- WHAT NEEDS TO BE DONE -
Please show every line from the entries that carries the word "image".

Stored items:
───
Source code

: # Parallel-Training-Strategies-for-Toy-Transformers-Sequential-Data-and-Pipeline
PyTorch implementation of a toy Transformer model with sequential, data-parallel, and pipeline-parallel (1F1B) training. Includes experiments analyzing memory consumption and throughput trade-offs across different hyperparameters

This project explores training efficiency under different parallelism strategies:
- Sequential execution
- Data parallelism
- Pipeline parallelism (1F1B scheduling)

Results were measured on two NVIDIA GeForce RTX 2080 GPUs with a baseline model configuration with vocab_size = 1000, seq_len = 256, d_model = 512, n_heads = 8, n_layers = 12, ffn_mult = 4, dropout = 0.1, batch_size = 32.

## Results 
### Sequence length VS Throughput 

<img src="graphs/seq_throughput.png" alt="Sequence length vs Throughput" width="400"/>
───
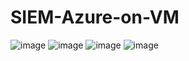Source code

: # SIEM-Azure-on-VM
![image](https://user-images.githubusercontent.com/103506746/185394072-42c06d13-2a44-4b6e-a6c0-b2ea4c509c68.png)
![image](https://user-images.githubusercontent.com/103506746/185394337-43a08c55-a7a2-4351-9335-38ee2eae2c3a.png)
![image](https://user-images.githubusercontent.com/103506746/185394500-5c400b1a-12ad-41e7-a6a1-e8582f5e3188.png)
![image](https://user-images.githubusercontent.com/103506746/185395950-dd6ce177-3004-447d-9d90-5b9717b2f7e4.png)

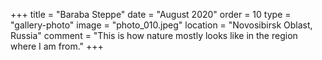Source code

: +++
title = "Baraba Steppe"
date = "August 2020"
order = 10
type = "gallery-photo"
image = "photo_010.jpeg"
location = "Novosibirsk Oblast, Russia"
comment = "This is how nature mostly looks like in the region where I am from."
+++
───
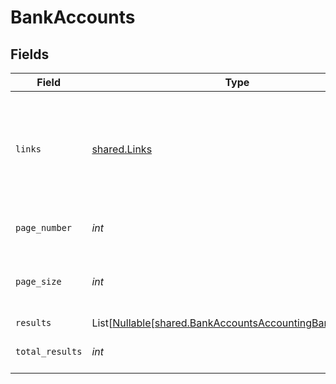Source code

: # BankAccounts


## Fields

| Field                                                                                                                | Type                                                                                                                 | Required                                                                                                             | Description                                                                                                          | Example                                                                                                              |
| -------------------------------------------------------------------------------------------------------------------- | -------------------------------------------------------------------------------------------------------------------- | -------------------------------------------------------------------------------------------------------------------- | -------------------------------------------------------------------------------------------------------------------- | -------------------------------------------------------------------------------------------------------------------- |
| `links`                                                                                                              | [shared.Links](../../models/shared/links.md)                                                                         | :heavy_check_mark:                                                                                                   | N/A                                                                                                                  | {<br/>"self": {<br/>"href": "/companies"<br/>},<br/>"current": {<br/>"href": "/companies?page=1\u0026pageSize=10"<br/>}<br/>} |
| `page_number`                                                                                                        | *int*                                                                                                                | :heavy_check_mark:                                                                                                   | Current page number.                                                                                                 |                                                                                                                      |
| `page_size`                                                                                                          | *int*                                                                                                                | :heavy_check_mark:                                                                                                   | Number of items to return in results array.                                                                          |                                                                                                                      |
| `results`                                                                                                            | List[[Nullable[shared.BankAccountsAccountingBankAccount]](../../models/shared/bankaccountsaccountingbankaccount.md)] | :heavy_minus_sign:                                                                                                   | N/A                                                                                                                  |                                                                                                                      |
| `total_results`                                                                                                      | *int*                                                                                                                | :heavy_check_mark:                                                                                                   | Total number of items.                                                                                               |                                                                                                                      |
───
- ANSWER FOR THE TASK -
![image](https://user-images.githubusercontent.com/103506746/185394072-42c06d13-2a44-4b6e-a6c0-b2ea4c509c68.png)
![image](https://user-images.githubusercontent.com/103506746/185394337-43a08c55-a7a2-4351-9335-38ee2eae2c3a.png)
![image](https://user-images.githubusercontent.com/103506746/185394500-5c400b1a-12ad-41e7-a6a1-e8582f5e3188.png)
![image](https://user-images.githubusercontent.com/103506746/185395950-dd6ce177-3004-447d-9d90-5b9717b2f7e4.png)
image = "photo_010.jpeg"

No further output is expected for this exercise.